### Material provided

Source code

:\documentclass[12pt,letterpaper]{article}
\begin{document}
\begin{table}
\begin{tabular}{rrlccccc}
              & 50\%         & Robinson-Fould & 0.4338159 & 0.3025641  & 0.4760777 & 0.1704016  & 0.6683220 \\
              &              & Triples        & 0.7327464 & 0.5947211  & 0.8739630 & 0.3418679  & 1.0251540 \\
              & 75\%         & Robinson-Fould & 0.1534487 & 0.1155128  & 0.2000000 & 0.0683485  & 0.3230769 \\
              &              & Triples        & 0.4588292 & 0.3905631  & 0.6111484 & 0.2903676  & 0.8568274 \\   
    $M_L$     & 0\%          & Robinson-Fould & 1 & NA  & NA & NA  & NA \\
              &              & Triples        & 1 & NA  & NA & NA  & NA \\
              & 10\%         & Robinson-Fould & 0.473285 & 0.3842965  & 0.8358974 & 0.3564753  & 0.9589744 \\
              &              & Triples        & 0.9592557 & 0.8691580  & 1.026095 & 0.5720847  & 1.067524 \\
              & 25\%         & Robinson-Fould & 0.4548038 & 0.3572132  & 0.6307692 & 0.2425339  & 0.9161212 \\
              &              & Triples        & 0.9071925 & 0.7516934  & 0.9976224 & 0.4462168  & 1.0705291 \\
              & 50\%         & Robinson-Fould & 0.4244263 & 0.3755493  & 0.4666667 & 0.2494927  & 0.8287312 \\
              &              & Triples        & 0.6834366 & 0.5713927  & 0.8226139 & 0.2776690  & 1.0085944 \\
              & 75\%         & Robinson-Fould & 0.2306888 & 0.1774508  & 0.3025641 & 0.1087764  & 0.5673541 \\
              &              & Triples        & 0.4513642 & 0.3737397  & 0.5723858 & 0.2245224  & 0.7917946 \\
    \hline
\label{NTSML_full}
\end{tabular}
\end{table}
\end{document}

### Your assignment
Only one span of lines is wanted: the line with "Robinson-Fould & 0.2306888" and every line after it to the end of the entries, output exactly.

### Result below
              & 75\%         & Robinson-Fould & 0.2306888 & 0.1774508  & 0.3025641 & 0.1087764  & 0.5673541 \\
              &              & Triples        & 0.4513642 & 0.3737397  & 0.5723858 & 0.2245224  & 0.7917946 \\
    \hline
\label{NTSML_full}
\end{tabular}
\end{table}
\end{document}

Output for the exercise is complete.